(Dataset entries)
%%

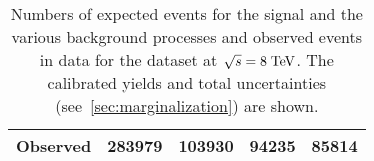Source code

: \begin{table}
\begin{tabular}{ l  rrr  rrr  rrr  rrr }
    \midrule                                                                                                                                                      
    Observed              & \multicolumn{3}{c}{283979}        & \multicolumn{3}{c}{103930}      & \multicolumn{3}{c}{94235}        & \multicolumn{3}{c}{85814}       \\
    \bottomrule
  \end{tabular}
  \caption{
    Numbers of expected events for the \ttbar{} signal and the various background 
    processes and observed events in data for the \ejets{} dataset
    at $\sqrt{s} = 8 \; \mathrm{TeV}{}$.
    The calibrated yields and total uncertainties (see~\ref{sec:marginalization}) are shown.}
  \label{tab:yields2012ele}
\end{table}
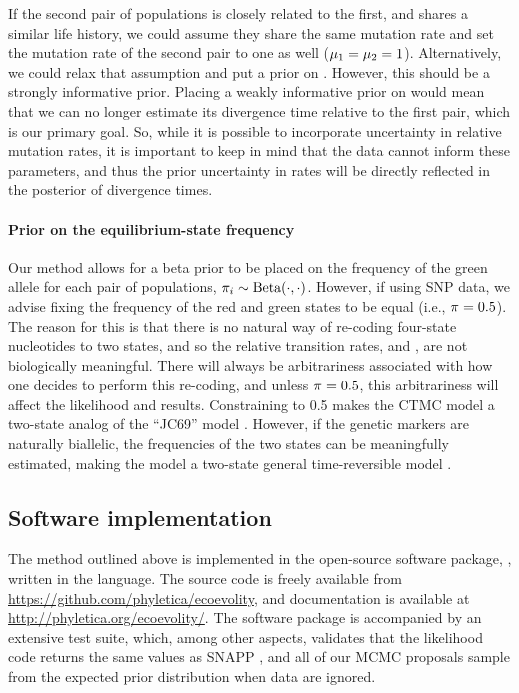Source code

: If the second pair of populations is closely related to the first, and shares a
similar life history, we could assume they share the same mutation rate and
set the mutation rate of the second pair to one as well ($\murate[1] = \murate[2] = 1$).
Alternatively, we could relax that assumption and put a prior on \murate[2].
However, this should be a strongly informative prior.
Placing a weakly informative prior on \murate[2] would mean that we can no
longer estimate its divergence time relative to the first pair,
which is our primary goal.
So, while it is possible to incorporate uncertainty in relative mutation rates,
it is important to keep in mind that the data cannot inform these parameters,
and thus the prior uncertainty in rates will be directly reflected in the
posterior of divergence times.

\paragraph{Prior on the equilibrium-state frequency}
Our method allows for a beta prior to be placed on the frequency of the green
allele for each pair of populations,
$\gfreq[i] \sim \textrm{Beta}(\cdot, \cdot)$.
However, if using SNP data, we advise fixing the frequency of the red and green
states to be equal (i.e., $\gfreq = 0.5$).
The reason for this is that there is no natural way of re-coding four-state
nucleotides to two states, and so the relative transition rates, \rgmurate and
\grmurate, are not biologically meaningful.
There will always be arbitrariness associated with how one decides to perform
this re-coding, and unless $\gfreq = 0.5$, this arbitrariness will affect the
likelihood and results.
Constraining \gfreq to 0.5 makes the CTMC model a two-state analog of the
``JC69'' model \citep{JC1969}.
However, if the genetic markers are naturally biallelic, the frequencies of the
two states can be meaningfully estimated, making the model a two-state general
time-reversible model \citep{Tavare1986}.



\subsection{Software implementation}
The method outlined above is implemented in the open-source software package,
\ecoevolity, written in the \cpp language.
The source code is freely available from
\url{https://github.com/phyletica/ecoevolity}, and documentation is available
at
\url{http://phyletica.org/ecoevolity/}.
The software package is accompanied by an extensive test suite, which, among
other aspects,
validates that the likelihood code returns the same values
as
SNAPP \citep{Bryant2012},
and all of our MCMC proposals sample from the expected prior distribution
when data are ignored.

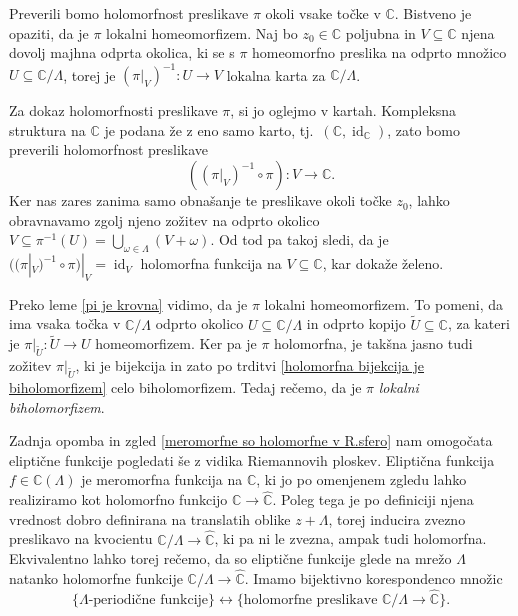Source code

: \documentclass[mat1]{fmfdelo}
\numberwithin{equation}{section}
\newcommand{\C}{\mathbb C}
\newcommand{\RS}{\widehat{\C}}
\newcommand{\om}{\omega}
\newcommand{\inv}{^{-1}}
\newcommand{\torus}{\C/\Lambda}
\newcommand{\tj}{tj.\ }
\DeclareMathOperator{\id}{id}
\theoremstyle{definition}
\begin{document}
\begin{dokaz}
    Preverili bomo holomorfnost preslikave $\pi$ okoli vsake točke v $\C$. Bistveno je opaziti, da je $\pi$ lokalni homeomorfizem. Naj bo $z_0 \in \C$ poljubna in $V \subseteq \C$ njena dovolj majhna odprta okolica, ki se s $\pi$ homeomorfno preslika na odprto množico $U \subseteq \torus$, torej je $(\pi|_{V})\inv : U \to V$ lokalna karta za $\torus$. 

    Za dokaz holomorfnosti preslikave $\pi$, si jo oglejmo v kartah. Kompleksna struktura na $\C$ je podana že z eno samo karto, \tj $(\C, \id_\C)$, zato bomo preverili holomorfnost preslikave
    \[
        ((\pi|_{V})\inv \circ \pi) : V \to \C.
    \]
    Ker nas zares zanima samo obnašanje te preslikave okoli točke $z_0$, lahko obravnavamo zgolj njeno zožitev na odprto okolico $V \subseteq \pi\inv(U) = \bigcup_{\om \in \Lambda} (V + \om)$. Od tod pa takoj sledi, da je $((\pi|_V)\inv \circ \pi)|_V = \id_V$ holomorfna funkcija na $V \subseteq \C$, kar dokaže želeno. 
\end{dokaz}

\begin{opomba}
    Preko leme \ref{pi je krovna} vidimo, da je $\pi$ lokalni homeomorfizem. To pomeni, da ima vsaka točka v $\torus$ odprto okolico $U\subseteq \torus$ in odprto kopijo $\tilde{U} \subseteq \C$, za kateri je $\pi|_{\tilde{U}} : \tilde{U} \to U$ homeomorfizem. Ker pa je $\pi$ holomorfna, je takšna jasno tudi zožitev $\pi|_{\tilde{U}}$, ki je bijekcija in zato po trditvi \ref{holomorfna bijekcija je biholomorfizem} celo biholomorfizem. Tedaj rečemo, da je $\pi$ \emph{lokalni biholomorfizem}.
\end{opomba}




Zadnja opomba in zgled \ref{meromorfne so holomorfne v R.sfero} nam omogočata eliptične funkcije pogledati še z vidika Riemannovih ploskev. Eliptična funkcija $f \in \C(\Lambda)$ je meromorfna funkcija na $\C$, ki jo po omenjenem zgledu lahko realiziramo kot holomorfno funkcijo $\C \to \RS$. Poleg tega je po definiciji njena vrednost dobro definirana na translatih oblike $z + \Lambda$, torej inducira zvezno preslikavo na kvocientu $\torus \to \RS$, ki pa ni le zvezna, ampak tudi holomorfna.  Ekvivalentno lahko torej rečemo, da so eliptične funkcije glede na mrežo $\Lambda$ natanko holomorfne funkcije $\torus \to \RS$. Imamo bijektivno korespondenco množic
\[
    \{\text{$\Lambda$-periodične funkcije}\} \longleftrightarrow \{\text{holomorfne preslikave } \torus \to \RS\}.
\]
\end{document}
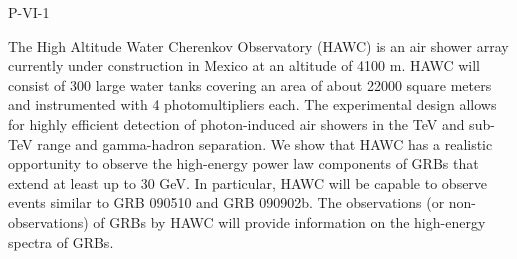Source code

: P-VI-1


\bigskip



\bigskip

\noindent The High Altitude Water Cherenkov Observatory (HAWC) is an air shower array currently under construction in Mexico at an altitude of 4100 m. HAWC will consist of 300 large water tanks covering an area of about 22000 square meters and instrumented with 4 photomultipliers each. The experimental design allows for highly efficient detection of photon-induced air showers in the TeV and sub-TeV range and gamma-hadron separation. We show that HAWC has a realistic opportunity to observe the high-energy power law components of GRBs that extend at least up to 30 GeV. In particular, HAWC will be capable to observe events similar to GRB 090510 and GRB 090902b. The observations (or non-observations) of GRBs by HAWC will provide information on the high-energy spectra of GRBs.
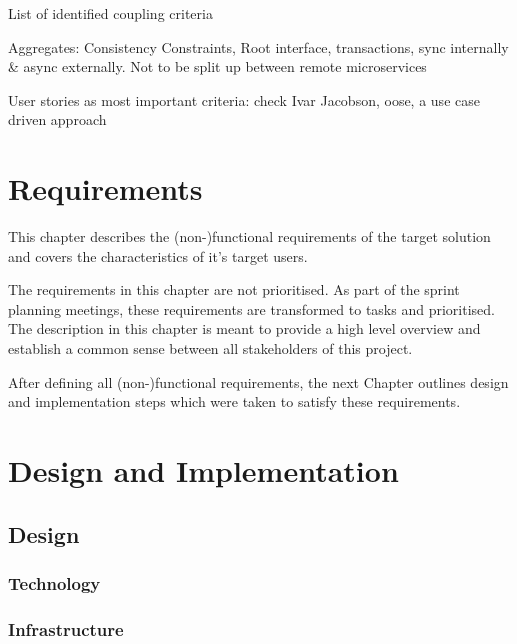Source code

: \documentclass[hsr-ba,english]{hgbthesis}
\begin{document}
List of identified coupling criteria

Aggregates: Consistency Constraints, Root interface, transactions, sync internally \& async externally. Not to be split up between remote microservices

User stories as most important criteria: check Ivar Jacobson, oose, a use case driven approach



\chapter{Requirements}
\label{cha:requirements}

This chapter describes the (non-)functional requirements of the target solution and covers the characteristics of it's target users. 

The requirements in this chapter are not prioritised. As part of the sprint planning meetings, these requirements are transformed to tasks and prioritised. The description in this chapter is meant to provide a high level overview and establish a common sense between all stakeholders of this project.






\bigskip

After defining all (non-)functional requirements, the next Chapter outlines design and implementation steps which were taken to satisfy these requirements.


\chapter{Design and Implementation}
\label{cha:implementation}


\section{Design} 


\subsection{Technology}


\subsection{Infrastructure}
\end{document}
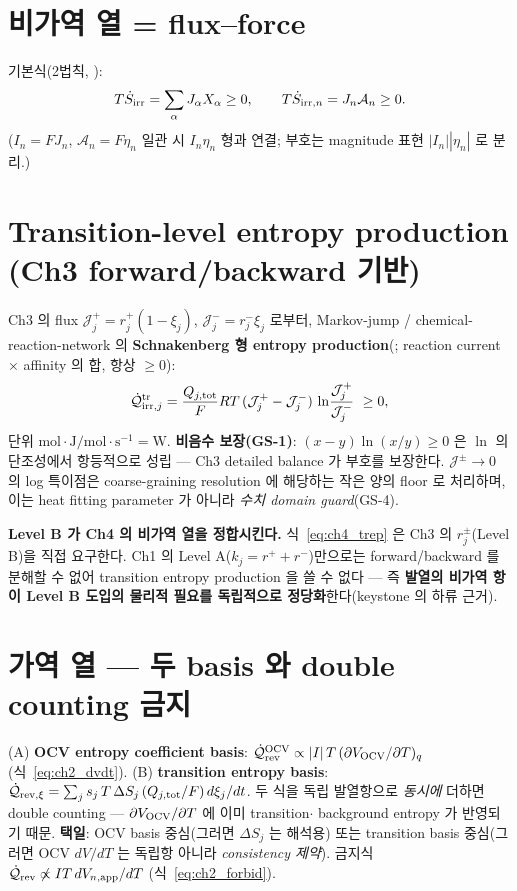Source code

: \section{비가역 열 = flux--force}\label{sec:ch4_irr}
기본식(2법칙, ):
\begin{equation}
T\dot S_\irr=\sum_\alpha J_\alpha X_\alpha\ge0,\qquad
T\dot S_{\irr,n}=J_n\mathcal A_n\ge0 .
\label{eq:ch4_JA}
\end{equation}
($I_n=FJ_n$, $\mathcal A_n=F\eta_n$ 일관 시 $I_n\eta_n$ 형과 연결; 부호는 magnitude 표현
$|I_n||\eta_n|$ 로 분리.)

\section{Transition-level entropy production (Ch3 forward/backward 기반)}\label{sec:ch4_trep}
Ch3 의 flux $\mathcal J_j^+=r_j^+(1-\xi_j)$, $\mathcal J_j^-=r_j^-\xi_j$ 로부터, Markov-jump / chemical-
reaction-network 의 \textbf{Schnakenberg 형 entropy production}(\cite{schnakenberg1976}; reaction current
$\times$ affinity 의 합, 항상 $\ge0$):
\begin{equation}
\dot{\mathcal Q}_{\irr,j}^{\mathrm{tr}}=\frac{Q_{j,\tot}}{F}RT\,(\mathcal J_j^+-\mathcal J_j^-)\,
\ln\!\frac{\mathcal J_j^+}{\mathcal J_j^-}\ \ge 0,
\label{eq:ch4_trep}
\end{equation}
단위 $\mathrm{mol}\cdot\mathrm{J/mol}\cdot\mathrm{s^{-1}}=\mathrm W$. \textbf{비음수 보장(GS-1)}:
$(x-y)\ln(x/y)\ge0$ 은 $\ln$ 의 단조성에서 항등적으로 성립 — Ch3 detailed balance 가 부호를 보장한다.
$\mathcal J^\pm\to0$ 의 log 특이점은 coarse-graining resolution 에 해당하는 작은 양의 floor 로 처리하며,
이는 heat fitting parameter 가 아니라 \emph{수치 domain guard}(GS-4).

\begin{keybox}
\textbf{Level B 가 Ch4 의 비가역 열을 정합시킨다.} 식~\eqref{eq:ch4_trep} 은 Ch3 의 $r_j^\pm$(Level B)을
직접 요구한다. Ch1 의 Level A($k_j=r^++r^-$)만으로는 forward/backward 를 분해할 수 없어 transition
entropy production 을 쓸 수 없다 — 즉 \textbf{발열의 비가역 항이 Level B 도입의 물리적 필요를
독립적으로 정당화}한다(keystone 의 하류 근거).
\end{keybox}

\section{가역 열 — 두 basis 와 double counting 금지}\label{sec:ch4_double}
(A) \textbf{OCV entropy coefficient basis}: $\dot{\mathcal Q}_\rev^{\OCV}\propto |I|\,T\,(\partial V_\OCV/\partial T)_q$
(식~\eqref{eq:ch2_dvdt}). (B) \textbf{transition entropy basis}:
$\dot{\mathcal Q}_{\rev,\xi}=\sum_j s_j\,T\,\Delta S_j\,(Q_{j,\tot}/F)\,d\xi_j/dt$. 두 식을 독립
발열항으로 \emph{동시에} 더하면 double counting — $\partial V_\OCV/\partial T$ 에 이미 transition$\cdot$
background entropy 가 반영되기 때문. \textbf{택일}: OCV basis 중심(그러면 $\Delta S_j$ 는 해석용) 또는
transition basis 중심(그러면 OCV $dV/dT$ 는 독립항 아니라 \emph{consistency 제약}). 금지식
$\dot{\mathcal Q}_\rev\not\propto IT\,dV_{n,\app}/dT$ (식~\eqref{eq:ch2_forbid}).

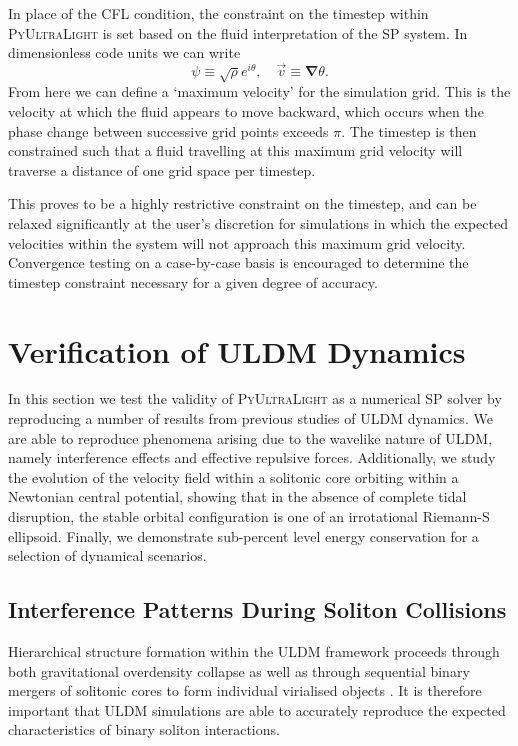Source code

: \documentclass[a4paper,11pt]{article}
\newcommand{\PyUltraLight}{\textsc{PyUltraLight}\xspace}
\begin{document}
In place of the CFL condition, the constraint on the timestep within \PyUltraLight is set based on the fluid interpretation of the SP system. In dimensionless code units we can write 
\begin{equation}
    \psi\equiv\sqrt{\rho}e^{i\theta}, \quad \vec{v}\equiv\boldsymbol{\nabla}\theta.
\end{equation}
From here we can define a `maximum velocity' for the simulation grid. This is the velocity at which the fluid appears to move backward, which occurs when the phase change between successive grid points exceeds $\pi$. The timestep is then constrained such that a fluid travelling at this maximum grid velocity will traverse a distance of one grid space per timestep.

This proves to be a highly restrictive constraint on the timestep, and can be relaxed significantly at the user's discretion for simulations in which the expected velocities within the system will not approach this maximum grid velocity. Convergence testing on a case-by-case basis is encouraged to determine the timestep constraint necessary for a given degree of accuracy. 


\section{Verification of ULDM Dynamics}\label{sec:test}

In this section we test the validity of \PyUltraLight as a numerical SP solver by reproducing a number of results from previous studies of ULDM dynamics. We are able to reproduce phenomena arising due to the wavelike nature of ULDM, namely interference effects and effective repulsive forces. Additionally, we study the evolution of the velocity field within a solitonic core orbiting within a Newtonian central potential, showing that in the absence of complete tidal disruption, the stable orbital configuration is one of an irrotational Riemann-S ellipsoid. Finally, we demonstrate sub-percent level energy conservation for a selection of dynamical scenarios.

\subsection{Interference Patterns During Soliton Collisions}\label{sec:interference}

Hierarchical structure formation within the ULDM framework proceeds through both gravitational overdensity collapse as well as through sequential binary mergers of solitonic cores to form individual virialised objects \cite{Schive2014}. It is therefore important that ULDM simulations are able to accurately reproduce the expected characteristics of binary soliton interactions. 
\end{document}
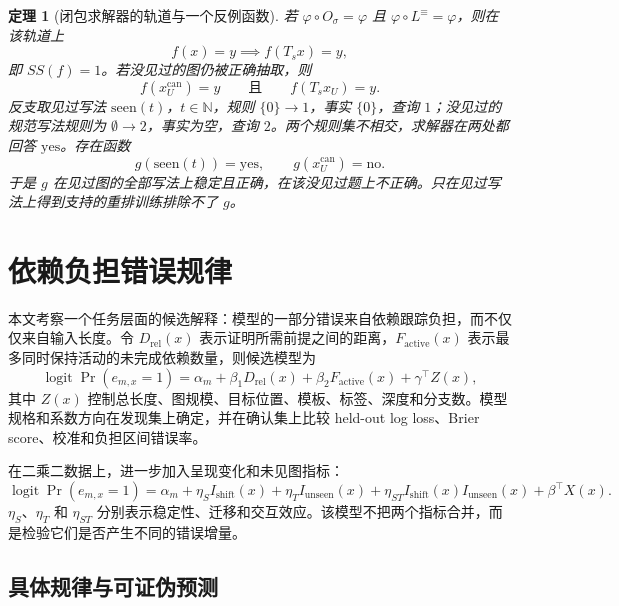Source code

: \documentclass[UTF8,11pt,a4paper]{ctexart}
\theoremstyle{plain}
\newtheorem{theorem}{定理}
\begin{document}
\begin{theorem}[闭包求解器的轨道与一个反例函数]
\label{thm:main-zh}
若 $\varphi\circ O_\sigma=\varphi$ 且 $\varphi\circ L^{\equiv}=\varphi$，则在该轨道上
\begin{equation}
f(x)=y\implies f(T_sx)=y,
\end{equation}
即 $SS(f)=1$。若没见过的图仍被正确抽取，则
\begin{equation}
f(x_U^{\mathrm{can}})=y
\qquad\text{且}\qquad
f(T_sx_U)=y.
\end{equation}
反支取见过写法 $\mathrm{seen}(t)$，$t\in\mathbb{N}$，规则 $\{0\}\to 1$，事实 $\{0\}$，查询 $1$；没见过的规范写法规则为 $\emptyset\to 2$，事实为空，查询 $2$。两个规则集不相交，求解器在两处都回答 $\mathrm{yes}$。存在函数
\begin{equation}
g(\mathrm{seen}(t))=\mathrm{yes},
\qquad
g(x_U^{\mathrm{can}})=\mathrm{no}.
\end{equation}
于是 $g$ 在见过图的全部写法上稳定且正确，在该没见过题上不正确。只在见过写法上得到支持的重排训练排除不了 $g$。
\end{theorem}

\section{依赖负担错误规律}

本文考察一个任务层面的候选解释：模型的一部分错误来自依赖跟踪负担，而不仅仅来自输入长度。令 $D_{\mathrm{rel}}(x)$ 表示证明所需前提之间的距离，$F_{\mathrm{active}}(x)$ 表示最多同时保持活动的未完成依赖数量，则候选模型为
\begin{equation}
\operatorname{logit}\Pr(e_{m,x}=1)
=\alpha_m+\beta_1D_{\mathrm{rel}}(x)
+\beta_2F_{\mathrm{active}}(x)+\gamma^\top Z(x),
\end{equation}
其中 $Z(x)$ 控制总长度、图规模、目标位置、模板、标签、深度和分支数。模型规格和系数方向在发现集上确定，并在确认集上比较 held-out log loss、Brier score、校准和负担区间错误率。

在二乘二数据上，进一步加入呈现变化和未见图指标：
\begin{equation}
\operatorname{logit}\Pr(e_{m,x}=1)
=\alpha_m+\eta_S I_{\mathrm{shift}}(x)
+\eta_T I_{\mathrm{unseen}}(x)
+\eta_{ST}I_{\mathrm{shift}}(x)I_{\mathrm{unseen}}(x)
+\beta^\top X(x).
\end{equation}
$\eta_S$、$\eta_T$ 和 $\eta_{ST}$ 分别表示稳定性、迁移和交互效应。该模型不把两个指标合并，而是检验它们是否产生不同的错误增量。

\subsection{具体规律与可证伪预测}
\end{document}
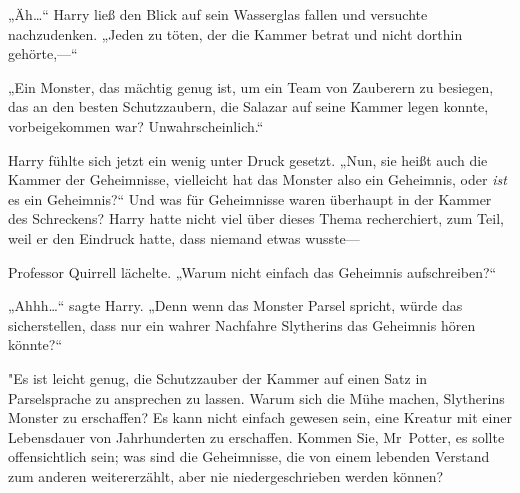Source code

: „Äh…“ Harry ließ den Blick auf sein Wasserglas fallen und versuchte nachzudenken. „Jeden zu töten, der die Kammer betrat und nicht dorthin gehörte,—“

„Ein Monster, das mächtig genug ist, um ein Team von Zauberern zu besiegen, das an den besten Schutzzaubern, die Salazar auf seine Kammer legen konnte, vorbeigekommen war? Unwahrscheinlich.“

Harry fühlte sich jetzt ein wenig unter Druck gesetzt. „Nun, sie heißt auch die Kammer der Geheimnisse, vielleicht hat das Monster also ein Geheimnis, oder \emph{ist} es ein Geheimnis?“ Und was für Geheimnisse waren überhaupt in der Kammer des Schreckens? Harry hatte nicht viel über dieses Thema recherchiert, zum Teil, weil er den Eindruck hatte, dass niemand etwas wusste—

Professor Quirrell lächelte. „Warum nicht einfach das Geheimnis aufschreiben?“

„Ahhh…“ sagte Harry. „Denn wenn das Monster Parsel spricht, würde das sicherstellen, dass nur ein wahrer Nachfahre Slytherins das Geheimnis hören könnte?“

"Es ist leicht genug, die Schutzzauber der Kammer auf einen Satz in Parselsprache zu ansprechen zu lassen. Warum sich die Mühe machen, Slytherins Monster zu erschaffen? Es kann nicht einfach gewesen sein, eine Kreatur mit einer Lebensdauer von Jahrhunderten zu erschaffen. Kommen Sie, Mr~Potter, es sollte offensichtlich sein; was sind die Geheimnisse, die von einem lebenden Verstand zum anderen weitererzählt, aber nie niedergeschrieben werden können?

%%

What you have to do ::
How many of the lines above include the word "phyletica"? State that number and nothing else.

Written answer ::
2